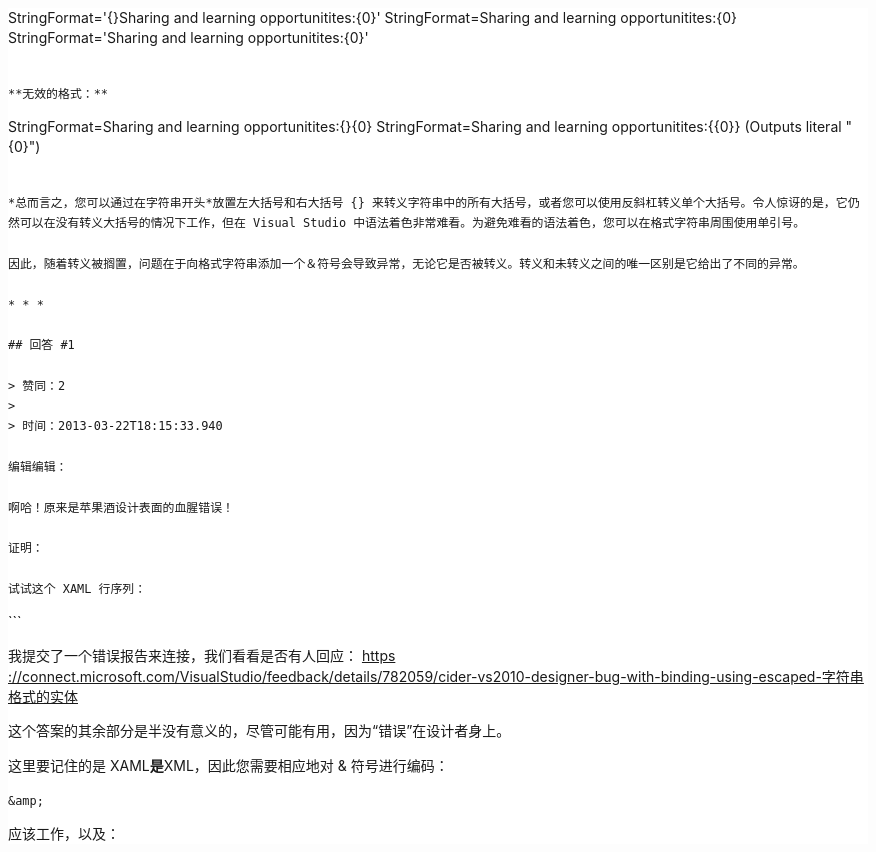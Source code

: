 StringFormat='{}Sharing and learning opportunitites:{0}'
StringFormat=Sharing and learning opportunitites:{0}
StringFormat='Sharing and learning opportunitites:{0}' 
```

**无效的格式：**

```
StringFormat=Sharing and learning opportunitites:{}{0}
StringFormat=Sharing and learning opportunitites:{{0}}  (Outputs literal "{0}") 
```

*总而言之，您可以通过在字符串开头*放置左大括号和右大括号 {} 来转义字符串中的所有大括号，或者您可以使用反斜杠转义单个大括号。令人惊讶的是，它仍然可以在没有转义大括号的情况下工作，但在 Visual Studio 中语法着色非常难看。为避免难看的语法着色，您可以在格式字符串周围使用单引号。

因此，随着转义被搁置，问题在于向格式字符串添加一个＆符号会导致异常，无论它是否被转义。转义和未转义之间的唯一区别是它给出了不同的异常。

* * *

## 回答 #1

> 赞同：2
> 
> 时间：2013-03-22T18:15:33.940

编辑编辑：

啊哈！原来是苹果酒设计表面的血腥错误！

证明：

试试这个 XAML 行序列：

```
<StackPanel>
    <!-- should show '$YoMamma' -->
    <TextBlock Text="{Binding Path=Value, StringFormat=&#x24;{0}}"/>
    <!-- should show '%YoMamma' -->
    <TextBlock Text="{Binding Path=Value, StringFormat=&#x25;{0}}"/>
    <!-- should show '&YoMamma', but crashes the designer -->
    <!--<TextBlock Text="{Binding Path=Value, StringFormat=&#x26;{0}}"/>-->
    <!-- should show '"YoMamma', but crashes the designer -->
    <!--<TextBlock Text="{Binding Path=Value, StringFormat=&#x27;{0}}"/>-->
    <!-- should show '(YoMamma' -->
    <TextBlock Text="{Binding Path=Value, StringFormat=&#x28;{0}}"/>
    <!-- should show ')YoMamma' -->
    <TextBlock Text="{Binding Path=Value, StringFormat=&#x29;{0}}"/>

</StackPanel> 
```

我提交了一个错误报告来连接，我们看看是否有人回应： [https ://connect.microsoft.com/VisualStudio/feedback/details/782059/cider-vs2010-designer-bug-with-binding-using-escaped-字符串格式的实体](https://connect.microsoft.com/VisualStudio/feedback/details/782059/cider-vs2010-designer-bug-with-binding-using-escaped-entities-in-stringformat)

这个答案的其余部分是半没有意义的，尽管可能有用，因为“错误”在设计者身上。

这里要记住的是 XAML**是**XML，因此您需要相应地对 & 符号进行编码：

```
&amp; 
```

应该工作，以及：
```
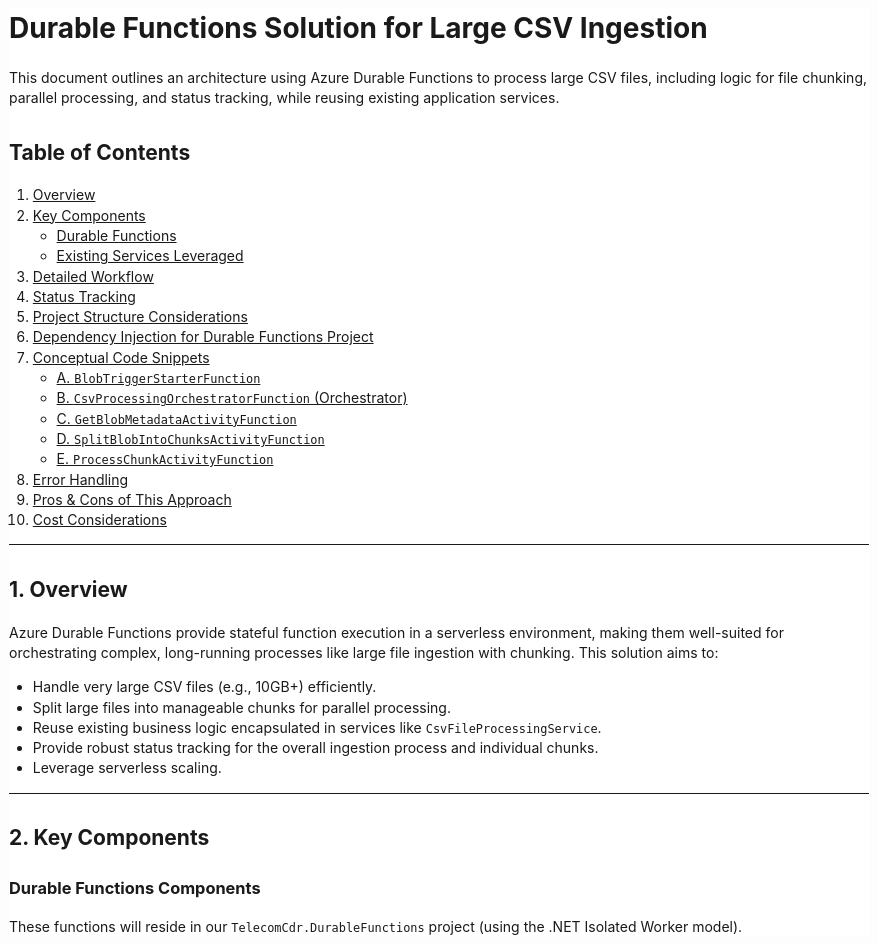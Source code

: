 # Durable Functions Solution for Large CSV Ingestion

This document outlines an architecture using Azure Durable Functions to process large CSV files, including logic for file chunking, parallel processing, and status tracking, while reusing existing application services.

## Table of Contents

1.  [Overview](#overview)
2.  [Key Components](#key-components)
    * [Durable Functions](#durable-functions-components)
    * [Existing Services Leveraged](#existing-services-leveraged)
3.  [Detailed Workflow](#detailed-workflow)
4.  [Status Tracking](#status-tracking)
5.  [Project Structure Considerations](#project-structure-considerations)
6.  [Dependency Injection for Durable Functions Project](#dependency-injection-for-durable-functions-project)
7.  [Conceptual Code Snippets](#conceptual-code-snippets)
    * [A. `BlobTriggerStarterFunction`](#a-blobtriggerstarterfunction)
    * [B. `CsvProcessingOrchestratorFunction` (Orchestrator)](#b-csvprocessingorchestratorfunction-orchestrator)
    * [C. `GetBlobMetadataActivityFunction`](#c-getblobmetadataactivityfunction)
    * [D. `SplitBlobIntoChunksActivityFunction`](#d-splitblobintochunksactivityfunction)
    * [E. `ProcessChunkActivityFunction`](#e-processchunkactivityfunction)
8.  [Error Handling](#error-handling)
9.  [Pros & Cons of This Approach](#pros--cons-of-this-approach)
10. [Cost Considerations](#cost-considerations)

---

## 1. Overview

Azure Durable Functions provide stateful function execution in a serverless environment, making them well-suited for orchestrating complex, long-running processes like large file ingestion with chunking. This solution aims to:

* Handle very large CSV files (e.g., 10GB+) efficiently.
* Split large files into manageable chunks for parallel processing.
* Reuse existing business logic encapsulated in services like `CsvFileProcessingService`.
* Provide robust status tracking for the overall ingestion process and individual chunks.
* Leverage serverless scaling.

---

## 2. Key Components

### Durable Functions Components

These functions will reside in our `TelecomCdr.DurableFunctions` project (using the .NET Isolated Worker model).
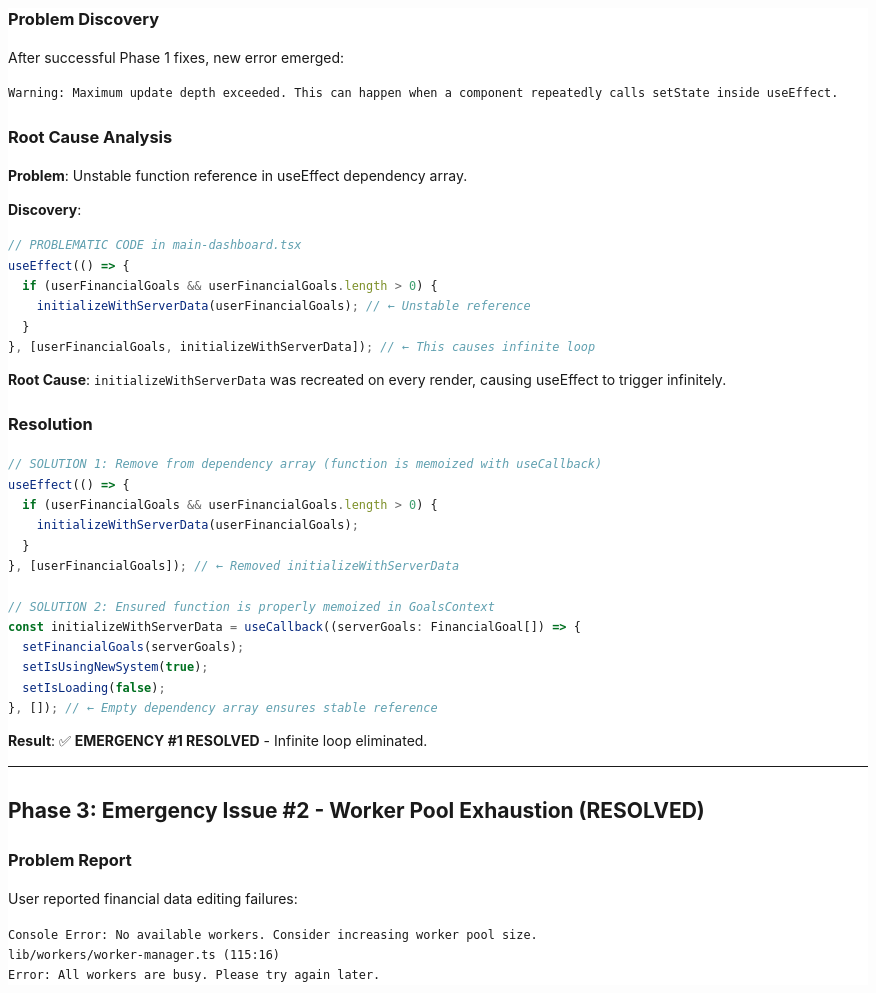 ### Problem Discovery
After successful Phase 1 fixes, new error emerged:
```
Warning: Maximum update depth exceeded. This can happen when a component repeatedly calls setState inside useEffect.
```

### Root Cause Analysis
**Problem**: Unstable function reference in useEffect dependency array.

**Discovery**:
```typescript
// PROBLEMATIC CODE in main-dashboard.tsx
useEffect(() => {
  if (userFinancialGoals && userFinancialGoals.length > 0) {
    initializeWithServerData(userFinancialGoals); // ← Unstable reference
  }
}, [userFinancialGoals, initializeWithServerData]); // ← This causes infinite loop
```

**Root Cause**: `initializeWithServerData` was recreated on every render, causing useEffect to trigger infinitely.

### Resolution
```typescript
// SOLUTION 1: Remove from dependency array (function is memoized with useCallback)
useEffect(() => {
  if (userFinancialGoals && userFinancialGoals.length > 0) {
    initializeWithServerData(userFinancialGoals);
  }
}, [userFinancialGoals]); // ← Removed initializeWithServerData

// SOLUTION 2: Ensured function is properly memoized in GoalsContext
const initializeWithServerData = useCallback((serverGoals: FinancialGoal[]) => {
  setFinancialGoals(serverGoals);
  setIsUsingNewSystem(true);
  setIsLoading(false);
}, []); // ← Empty dependency array ensures stable reference
```

**Result**: ✅ **EMERGENCY #1 RESOLVED** - Infinite loop eliminated.

---

## Phase 3: Emergency Issue #2 - Worker Pool Exhaustion (RESOLVED)

### Problem Report
User reported financial data editing failures:
```
Console Error: No available workers. Consider increasing worker pool size.
lib/workers/worker-manager.ts (115:16)
Error: All workers are busy. Please try again later.
```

****

Work to be completed:
Repeat the records word for word, skipping pictures.

Solution:
Source code

: StringFormat='{}Sharing and learning opportunitites:{0}'
StringFormat=Sharing and learning opportunitites:{0}
StringFormat='Sharing and learning opportunitites:{0}' 
```

**无效的格式：**

```
StringFormat=Sharing and learning opportunitites:{}{0}
StringFormat=Sharing and learning opportunitites:{{0}}  (Outputs literal "{0}") 
```

*总而言之，您可以通过在字符串开头*放置左大括号和右大括号 {} 来转义字符串中的所有大括号，或者您可以使用反斜杠转义单个大括号。令人惊讶的是，它仍然可以在没有转义大括号的情况下工作，但在 Visual Studio 中语法着色非常难看。为避免难看的语法着色，您可以在格式字符串周围使用单引号。

因此，随着转义被搁置，问题在于向格式字符串添加一个＆符号会导致异常，无论它是否被转义。转义和未转义之间的唯一区别是它给出了不同的异常。

* * *

## 回答 #1

> 赞同：2
> 
> 时间：2013-03-22T18:15:33.940

编辑编辑：

啊哈！原来是苹果酒设计表面的血腥错误！

证明：

试试这个 XAML 行序列：

```
<StackPanel>
    <!-- should show '$YoMamma' -->
    <TextBlock Text="{Binding Path=Value, StringFormat=&#x24;{0}}"/>
    <!-- should show '%YoMamma' -->
    <TextBlock Text="{Binding Path=Value, StringFormat=&#x25;{0}}"/>
    <!-- should show '&YoMamma', but crashes the designer -->
    <!--<TextBlock Text="{Binding Path=Value, StringFormat=&#x26;{0}}"/>-->
    <!-- should show '"YoMamma', but crashes the designer -->
    <!--<TextBlock Text="{Binding Path=Value, StringFormat=&#x27;{0}}"/>-->
    <!-- should show '(YoMamma' -->
    <TextBlock Text="{Binding Path=Value, StringFormat=&#x28;{0}}"/>
    <!-- should show ')YoMamma' -->
    <TextBlock Text="{Binding Path=Value, StringFormat=&#x29;{0}}"/>

</StackPanel> 
```

我提交了一个错误报告来连接，我们看看是否有人回应： [https ://connect.microsoft.com/VisualStudio/feedback/details/782059/cider-vs2010-designer-bug-with-binding-using-escaped-字符串格式的实体](https://connect.microsoft.com/VisualStudio/feedback/details/782059/cider-vs2010-designer-bug-with-binding-using-escaped-entities-in-stringformat)

这个答案的其余部分是半没有意义的，尽管可能有用，因为“错误”在设计者身上。

这里要记住的是 XAML**是**XML，因此您需要相应地对 & 符号进行编码：

```
&amp; 
```

应该工作，以及：
```
Source code

: # Durable Functions Solution for Large CSV Ingestion

This document outlines an architecture using Azure Durable Functions to process large CSV files, including logic for file chunking, parallel processing, and status tracking, while reusing existing application services.

## Table of Contents

1.  [Overview](#overview)
2.  [Key Components](#key-components)
    * [Durable Functions](#durable-functions-components)
    * [Existing Services Leveraged](#existing-services-leveraged)
3.  [Detailed Workflow](#detailed-workflow)
4.  [Status Tracking](#status-tracking)
5.  [Project Structure Considerations](#project-structure-considerations)
6.  [Dependency Injection for Durable Functions Project](#dependency-injection-for-durable-functions-project)
7.  [Conceptual Code Snippets](#conceptual-code-snippets)
    * [A. `BlobTriggerStarterFunction`](#a-blobtriggerstarterfunction)
    * [B. `CsvProcessingOrchestratorFunction` (Orchestrator)](#b-csvprocessingorchestratorfunction-orchestrator)
    * [C. `GetBlobMetadataActivityFunction`](#c-getblobmetadataactivityfunction)
    * [D. `SplitBlobIntoChunksActivityFunction`](#d-splitblobintochunksactivityfunction)
    * [E. `ProcessChunkActivityFunction`](#e-processchunkactivityfunction)
8.  [Error Handling](#error-handling)
9.  [Pros & Cons of This Approach](#pros--cons-of-this-approach)
10. [Cost Considerations](#cost-considerations)

---

## 1. Overview

Azure Durable Functions provide stateful function execution in a serverless environment, making them well-suited for orchestrating complex, long-running processes like large file ingestion with chunking. This solution aims to:

* Handle very large CSV files (e.g., 10GB+) efficiently.
* Split large files into manageable chunks for parallel processing.
* Reuse existing business logic encapsulated in services like `CsvFileProcessingService`.
* Provide robust status tracking for the overall ingestion process and individual chunks.
* Leverage serverless scaling.

---

## 2. Key Components

### Durable Functions Components

These functions will reside in our `TelecomCdr.DurableFunctions` project (using the .NET Isolated Worker model).
 ### Problem Discovery
After successful Phase 1 fixes, new error emerged:
```
Warning: Maximum update depth exceeded. This can happen when a component repeatedly calls setState inside useEffect.
```

### Root Cause Analysis
**Problem**: Unstable function reference in useEffect dependency array.

**Discovery**:
```typescript
// PROBLEMATIC CODE in main-dashboard.tsx
useEffect(() => {
  if (userFinancialGoals && userFinancialGoals.length > 0) {
    initializeWithServerData(userFinancialGoals); // ← Unstable reference
  }
}, [userFinancialGoals, initializeWithServerData]); // ← This causes infinite loop
```

**Root Cause**: `initializeWithServerData` was recreated on every render, causing useEffect to trigger infinitely.

### Resolution
```typescript
// SOLUTION 1: Remove from dependency array (function is memoized with useCallback)
useEffect(() => {
  if (userFinancialGoals && userFinancialGoals.length > 0) {
    initializeWithServerData(userFinancialGoals);
  }
}, [userFinancialGoals]); // ← Removed initializeWithServerData

// SOLUTION 2: Ensured function is properly memoized in GoalsContext
const initializeWithServerData = useCallback((serverGoals: FinancialGoal[]) => {
  setFinancialGoals(serverGoals);
  setIsUsingNewSystem(true);
  setIsLoading(false);
}, []); // ← Empty dependency array ensures stable reference
```

**Result**: ✅ **EMERGENCY #1 RESOLVED** - Infinite loop eliminated.

---

## Phase 3: Emergency Issue #2 - Worker Pool Exhaustion (RESOLVED)

### Problem Report
User reported financial data editing failures:
```
Console Error: No available workers. Consider increasing worker pool size.
lib/workers/worker-manager.ts (115:16)
Error: All workers are busy. Please try again later.
```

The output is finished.